SOURCE DATA Block Start

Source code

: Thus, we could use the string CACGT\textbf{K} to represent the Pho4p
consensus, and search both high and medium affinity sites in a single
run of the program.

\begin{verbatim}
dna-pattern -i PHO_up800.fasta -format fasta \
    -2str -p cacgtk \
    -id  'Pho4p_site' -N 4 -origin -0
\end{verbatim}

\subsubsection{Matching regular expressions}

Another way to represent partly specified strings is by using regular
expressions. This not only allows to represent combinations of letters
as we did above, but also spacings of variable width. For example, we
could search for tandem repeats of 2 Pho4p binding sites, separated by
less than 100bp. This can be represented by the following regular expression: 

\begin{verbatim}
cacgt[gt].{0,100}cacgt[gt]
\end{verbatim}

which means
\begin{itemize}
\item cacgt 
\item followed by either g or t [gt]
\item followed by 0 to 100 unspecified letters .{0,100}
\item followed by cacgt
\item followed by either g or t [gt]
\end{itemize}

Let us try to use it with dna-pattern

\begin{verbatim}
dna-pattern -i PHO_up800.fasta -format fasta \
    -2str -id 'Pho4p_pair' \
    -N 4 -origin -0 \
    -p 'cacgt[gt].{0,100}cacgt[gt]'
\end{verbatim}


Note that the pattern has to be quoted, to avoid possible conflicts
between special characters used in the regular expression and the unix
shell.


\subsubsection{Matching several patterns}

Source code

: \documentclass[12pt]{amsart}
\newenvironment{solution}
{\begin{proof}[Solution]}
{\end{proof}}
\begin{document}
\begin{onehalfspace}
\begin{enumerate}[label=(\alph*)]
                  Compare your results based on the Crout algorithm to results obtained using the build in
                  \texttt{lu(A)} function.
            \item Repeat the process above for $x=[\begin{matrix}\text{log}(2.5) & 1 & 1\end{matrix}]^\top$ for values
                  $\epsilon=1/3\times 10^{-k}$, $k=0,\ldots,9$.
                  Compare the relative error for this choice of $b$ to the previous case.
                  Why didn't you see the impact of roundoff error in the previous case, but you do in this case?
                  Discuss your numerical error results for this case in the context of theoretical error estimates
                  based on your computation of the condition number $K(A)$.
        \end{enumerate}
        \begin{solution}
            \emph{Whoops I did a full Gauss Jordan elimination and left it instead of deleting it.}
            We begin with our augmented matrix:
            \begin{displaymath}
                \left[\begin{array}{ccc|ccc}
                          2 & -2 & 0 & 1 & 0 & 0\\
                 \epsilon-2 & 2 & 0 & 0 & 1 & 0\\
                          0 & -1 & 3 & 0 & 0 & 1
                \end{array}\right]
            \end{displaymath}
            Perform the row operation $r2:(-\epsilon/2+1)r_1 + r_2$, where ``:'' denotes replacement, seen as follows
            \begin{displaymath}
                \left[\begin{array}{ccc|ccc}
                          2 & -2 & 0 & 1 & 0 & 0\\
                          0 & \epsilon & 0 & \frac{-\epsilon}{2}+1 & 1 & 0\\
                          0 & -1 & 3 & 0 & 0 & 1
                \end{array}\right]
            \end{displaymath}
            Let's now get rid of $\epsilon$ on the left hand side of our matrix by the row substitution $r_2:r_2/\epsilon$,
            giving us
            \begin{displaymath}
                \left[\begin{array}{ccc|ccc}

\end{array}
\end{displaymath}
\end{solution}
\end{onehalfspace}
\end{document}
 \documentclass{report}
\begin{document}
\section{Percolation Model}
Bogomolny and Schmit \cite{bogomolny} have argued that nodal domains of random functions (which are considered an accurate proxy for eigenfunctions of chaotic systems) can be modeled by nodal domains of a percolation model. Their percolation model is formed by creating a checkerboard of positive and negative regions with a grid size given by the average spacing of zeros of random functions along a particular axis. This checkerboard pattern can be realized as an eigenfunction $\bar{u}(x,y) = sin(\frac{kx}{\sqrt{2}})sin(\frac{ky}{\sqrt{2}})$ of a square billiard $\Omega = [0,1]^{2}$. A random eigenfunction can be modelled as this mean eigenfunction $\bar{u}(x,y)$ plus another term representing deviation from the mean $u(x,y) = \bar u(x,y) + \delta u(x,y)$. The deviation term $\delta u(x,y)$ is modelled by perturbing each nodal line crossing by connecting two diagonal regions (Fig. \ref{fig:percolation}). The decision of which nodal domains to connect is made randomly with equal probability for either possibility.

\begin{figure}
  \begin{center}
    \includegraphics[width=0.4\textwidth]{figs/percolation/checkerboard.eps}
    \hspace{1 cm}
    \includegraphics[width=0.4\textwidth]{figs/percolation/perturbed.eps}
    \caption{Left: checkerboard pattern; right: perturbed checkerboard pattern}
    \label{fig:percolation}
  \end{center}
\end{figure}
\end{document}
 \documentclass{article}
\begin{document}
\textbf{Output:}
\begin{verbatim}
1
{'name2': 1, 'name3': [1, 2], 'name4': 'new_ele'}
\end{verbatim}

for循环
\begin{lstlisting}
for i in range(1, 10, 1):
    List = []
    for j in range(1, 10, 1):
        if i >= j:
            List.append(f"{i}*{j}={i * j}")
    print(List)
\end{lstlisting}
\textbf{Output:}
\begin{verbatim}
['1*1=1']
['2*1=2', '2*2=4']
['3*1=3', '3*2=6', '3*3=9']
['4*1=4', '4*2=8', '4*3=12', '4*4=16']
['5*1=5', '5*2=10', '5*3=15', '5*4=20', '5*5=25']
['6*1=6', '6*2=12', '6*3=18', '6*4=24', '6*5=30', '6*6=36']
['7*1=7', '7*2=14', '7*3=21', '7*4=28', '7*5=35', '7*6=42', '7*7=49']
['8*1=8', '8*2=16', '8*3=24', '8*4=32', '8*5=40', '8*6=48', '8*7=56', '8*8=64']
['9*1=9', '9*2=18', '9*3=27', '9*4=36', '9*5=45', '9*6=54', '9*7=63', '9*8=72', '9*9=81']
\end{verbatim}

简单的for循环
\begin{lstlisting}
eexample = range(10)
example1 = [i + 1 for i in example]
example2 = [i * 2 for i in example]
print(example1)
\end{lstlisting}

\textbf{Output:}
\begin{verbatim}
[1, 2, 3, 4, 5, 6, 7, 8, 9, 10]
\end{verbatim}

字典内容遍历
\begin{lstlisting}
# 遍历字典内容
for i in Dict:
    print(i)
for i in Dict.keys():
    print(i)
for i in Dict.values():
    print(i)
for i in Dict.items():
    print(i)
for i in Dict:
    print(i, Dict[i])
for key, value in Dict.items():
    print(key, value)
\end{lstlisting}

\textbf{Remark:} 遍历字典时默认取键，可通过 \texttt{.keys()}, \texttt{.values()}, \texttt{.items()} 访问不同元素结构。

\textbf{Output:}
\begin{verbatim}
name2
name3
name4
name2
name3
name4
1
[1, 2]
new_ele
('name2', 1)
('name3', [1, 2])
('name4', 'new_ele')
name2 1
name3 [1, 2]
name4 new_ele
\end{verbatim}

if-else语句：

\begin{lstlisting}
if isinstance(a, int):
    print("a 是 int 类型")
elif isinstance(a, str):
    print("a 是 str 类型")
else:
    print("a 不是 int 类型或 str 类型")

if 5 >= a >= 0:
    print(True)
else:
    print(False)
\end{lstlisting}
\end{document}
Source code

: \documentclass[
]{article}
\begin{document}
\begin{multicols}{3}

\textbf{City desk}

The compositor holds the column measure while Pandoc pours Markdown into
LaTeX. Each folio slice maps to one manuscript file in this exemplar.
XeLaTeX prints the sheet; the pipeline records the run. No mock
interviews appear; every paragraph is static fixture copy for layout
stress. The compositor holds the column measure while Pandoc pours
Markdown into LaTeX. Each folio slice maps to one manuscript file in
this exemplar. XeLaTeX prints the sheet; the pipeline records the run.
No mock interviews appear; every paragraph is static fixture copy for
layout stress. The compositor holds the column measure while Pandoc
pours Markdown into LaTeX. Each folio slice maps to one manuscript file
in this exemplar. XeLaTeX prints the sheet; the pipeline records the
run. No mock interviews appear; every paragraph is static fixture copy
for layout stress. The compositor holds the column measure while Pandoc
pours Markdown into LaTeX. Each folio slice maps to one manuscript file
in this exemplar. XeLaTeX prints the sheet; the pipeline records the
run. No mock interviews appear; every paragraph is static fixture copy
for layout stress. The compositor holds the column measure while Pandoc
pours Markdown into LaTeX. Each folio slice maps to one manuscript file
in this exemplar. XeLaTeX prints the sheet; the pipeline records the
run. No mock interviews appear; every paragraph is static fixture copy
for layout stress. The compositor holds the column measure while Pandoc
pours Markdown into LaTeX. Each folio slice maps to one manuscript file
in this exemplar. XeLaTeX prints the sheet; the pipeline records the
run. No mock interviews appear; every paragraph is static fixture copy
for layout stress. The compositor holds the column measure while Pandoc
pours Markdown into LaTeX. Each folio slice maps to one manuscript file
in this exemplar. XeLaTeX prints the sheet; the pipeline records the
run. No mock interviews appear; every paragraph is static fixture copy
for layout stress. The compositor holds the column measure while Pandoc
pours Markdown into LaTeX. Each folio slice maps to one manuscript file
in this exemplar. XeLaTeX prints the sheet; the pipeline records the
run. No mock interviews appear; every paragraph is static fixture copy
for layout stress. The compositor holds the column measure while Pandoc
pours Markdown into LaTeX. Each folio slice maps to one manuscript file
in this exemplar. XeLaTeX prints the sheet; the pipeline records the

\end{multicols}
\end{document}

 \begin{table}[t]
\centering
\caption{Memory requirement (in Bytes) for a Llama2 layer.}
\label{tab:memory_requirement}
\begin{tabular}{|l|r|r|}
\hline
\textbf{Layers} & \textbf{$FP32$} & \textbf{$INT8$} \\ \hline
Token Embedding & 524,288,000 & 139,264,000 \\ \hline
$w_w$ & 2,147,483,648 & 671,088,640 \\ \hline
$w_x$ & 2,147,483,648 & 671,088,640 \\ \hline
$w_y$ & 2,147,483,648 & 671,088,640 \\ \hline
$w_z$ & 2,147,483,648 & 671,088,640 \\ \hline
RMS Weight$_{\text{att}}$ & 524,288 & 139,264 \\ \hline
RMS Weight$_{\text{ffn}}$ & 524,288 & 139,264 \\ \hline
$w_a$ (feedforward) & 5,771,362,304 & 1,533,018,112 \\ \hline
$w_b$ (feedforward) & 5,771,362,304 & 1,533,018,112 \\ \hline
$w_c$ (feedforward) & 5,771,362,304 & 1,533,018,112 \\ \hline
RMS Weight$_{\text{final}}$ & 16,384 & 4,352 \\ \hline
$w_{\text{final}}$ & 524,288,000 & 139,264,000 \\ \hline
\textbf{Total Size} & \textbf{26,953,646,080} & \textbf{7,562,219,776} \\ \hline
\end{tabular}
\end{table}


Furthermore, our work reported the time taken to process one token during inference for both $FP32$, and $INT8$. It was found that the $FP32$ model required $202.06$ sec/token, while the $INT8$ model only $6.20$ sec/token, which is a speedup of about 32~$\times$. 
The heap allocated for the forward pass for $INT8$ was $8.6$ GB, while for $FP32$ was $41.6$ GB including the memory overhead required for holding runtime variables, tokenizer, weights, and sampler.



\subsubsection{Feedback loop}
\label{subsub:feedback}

SOURCE DATA Block End

(TASK GOAL) The answer must consist of each line from the entries that contains the string "subsubsection".

(SOLUTION TO THE EXERCISE)
\subsubsection{Matching regular expressions}
\subsubsection{Matching several patterns}
\subsubsection{Feedback loop}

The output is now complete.